Alanda, çalınan davullar, halaylar ve yüz binlerin coşkulu enerjisi bizleri karşıladı. Evet, o gün, ezilen Kürt halkı yeri göğü salladı. Bu gümbürtü, ezilen halkların ve işçi sınıfının birleştiği gün tüm dünyanın yerinden oynayacağını, o gümbürtünün içinde bizi ezenlerin kaçacak delik bulamayacaklarını müjdeliyordu.
Alanda yürümek adeta imkânsızdı. Kürt gençleri halaylar, zılgıtlar çekiyor, ateşler yakıyor, yakıcı taleplerini dillendiren sloganlar atıyorlardı. Çoğunun üzerinde yıllardır yasaklanmış sarı-kırmızı-yeşil renklerde giysiler, başlarında ya da kollarında bu renklerin buluştuğu bantlar yer alıyordu.
Halkların üzerine zulüm yağdıran Dehaklara karşı verilmiş bir mücadelenin ve başkaldırının öyküsünü anlatan Newroz, bugün yaşadığımız topraklarda ve Ortadoğu’da halkların kanını emen ezenlere karşı verilen mücadeleyi temsil ediyor. Kürt kardeşlerimiz, demokratik haklarının ve Kürt kimliğinin tanınması talepleriyle Newroz alanlarına akıyorlar. Ne var ki, evlatlarını kaybetmiş gözü yaşlı Kürt analarının bir günlük coşkusunu bile çok gören gerici ve tahammülsüz burjuvazi en küçük demokratik talepler karşısında bile daha fazla kan istiyor.Susmuş, sinmiş bir halk ve emekçi sınıfı görmek istiyor karşısında. Üstelik Newroz’u resmileştirip içini boşaltma çabasından da geri durmuyor.
Evet, bugün Kürt işçiler hem işçi olmaktan hem Kürt olmaktan kaynaklı olarak eziliyorlar. Kürt halkı özgür değil, ama Türk işçi ve emekçileri de özgür değil. Çünkü gerçekten de “Bir Başka Ulusu Ezen Halklar Özgür Olamazlar”. Türk işçisi, milliyetçilikten arınmadıkça ve tüm ezilenlerin kurtuluşu için patronlar sınıfına karşı mücadele bayrağını yükseltmedikçe, egemen sınıfın esaret prangası altında inlemeye devam edecektir. Türkiye işçi sınıfının ve Kürt halkının kurtuluşu, ancak ve ancak yükseltecekleri ortak mücadele sayesinde mümkündür. Haydi, özgür geleceğimizi birlikte ilmek ilmek örmeye! Haydi, ortak mücadeleye!
Ankara’da Newroz
Son Eklenenler
- 31 Mart 2024’te yapılan yerel seçimler sonrası CHP yönetimindeki İzmir Çiğli Belediyesi, bütçe yok diyerek 146 işçiyi işten attı. Verilen kararlı mücadelenin sonucunda 50 işçinin işe iadesi yapıldı. Yaklaşık 1 yıldır mücadele eden ve verilen sözlere...

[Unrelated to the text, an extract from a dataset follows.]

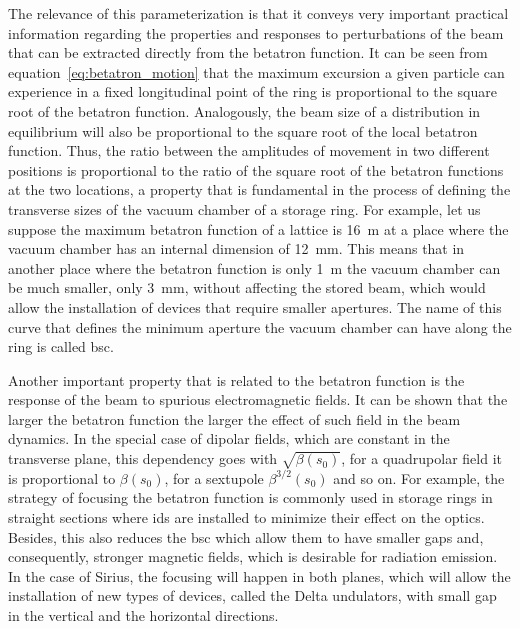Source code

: 	The relevance of this parameterization is that it conveys very important practical information regarding the properties and responses to perturbations of the beam that can be extracted directly from the betatron function. It can be seen from equation~\eqref{eq:betatron_motion} that the maximum excursion a given particle can experience in a fixed longitudinal point of the ring is proportional to the square root of the betatron function. Analogously, the beam size of a distribution in equilibrium will also be proportional to the square root of the local betatron function. Thus, the ratio between the amplitudes of movement in two different positions is proportional to the ratio of the square root of the betatron functions at the two locations, a property that is fundamental in the process of defining the transverse sizes of the vacuum chamber of a storage ring. For example, let us suppose the maximum betatron function of a lattice is \SI{16}{\meter} at a place where the vacuum chamber has an internal dimension of \SI{12}{\milli\meter}. This means that in another place where the betatron function is only \SI{1}{\meter} the vacuum chamber can be much smaller, only \SI{3}{\milli\meter}, without affecting the stored beam, which would allow the installation of devices that require smaller apertures. The name of this curve that defines the minimum aperture the vacuum chamber can have along the ring is called \gls{bsc}.

	Another important property that is related to the betatron function is the response of the beam to spurious electromagnetic fields. It can be shown that the larger the betatron function the larger the effect of such field in the beam dynamics. In the special case of dipolar fields, which are constant in the transverse plane, this dependency goes with $\sqrt{\beta(s_0)}$, for a quadrupolar field it is proportional to $\beta(s_0)$, for a sextupole $\beta^{3/2}(s_0)$ and so on. For example, the strategy of focusing the betatron function is commonly used in storage rings in straight sections where \glspl{id} are installed to minimize their effect on the optics. Besides, this also reduces the \gls{bsc} which allow them to have smaller gaps and, consequently, stronger magnetic fields, which is desirable for radiation emission. In the case of Sirius, the focusing will happen in both planes, which will allow the installation of new types of devices, called the Delta undulators, with small gap in the vertical and the horizontal directions.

- KESK Ankara Şubeler Platformu basın açıklaması yaparak Sayıştay’ın giyim yardımı ücretinin çalışanlardan geriye dönük olarak talep edilmesini protesto etti. Tüm Emeklilerin Sendikası, Türkiye genelinde düzenlediği eylemlerle düşük ücretlerle...
- İspanya’nın başkenti Madrid’de 25 Mayıs Pazar günü on binlerce emekçi sağlıktaki özelleştirme politikalarına karşı sokakları doldurdu. Kamu sağlık hizmetlerinin yıllardır sistematik olarak ortadan kaldırıldığını belirten sağlık işçileri ve emekçiler...
- Tren yolculuğumda, karşı koltukta cam kenarında oturan bir kadın dikkatimi çekti. Yüz çizgileri 50 yaşında gibiydi ama yaşı 38’miş. Eşini Soma’daki katliamda kaybetmiş bir madenci eşiydi. Manisa’da bir gıda fabrikasında çalışıyor, Soma’da çocukları...
- İnsanın gençlik dönemleri heyecan doludur, coşkuludur, dinamizm yüklüdür. Gençliğin bu hali var olanı sorgulayan, ezber bozan, sınırları zorlayan, değişim isteyen düşünce yapısının da temelini oluşturur. Bundan birkaç ay önce bu ifadelerle Türkiye...
- 1 Mayıs’ta da taleplerimizi haykırmak için meydanlardaydık. Sağlık ve eğitim başta olmak üzere her alanda kamu harcamalarının giderek daha çok kısıldığı, sağlık ve eğitim sisteminin çöktüğü, hizmetlerin daha niteliksiz ama daha pahalı hale geldiği...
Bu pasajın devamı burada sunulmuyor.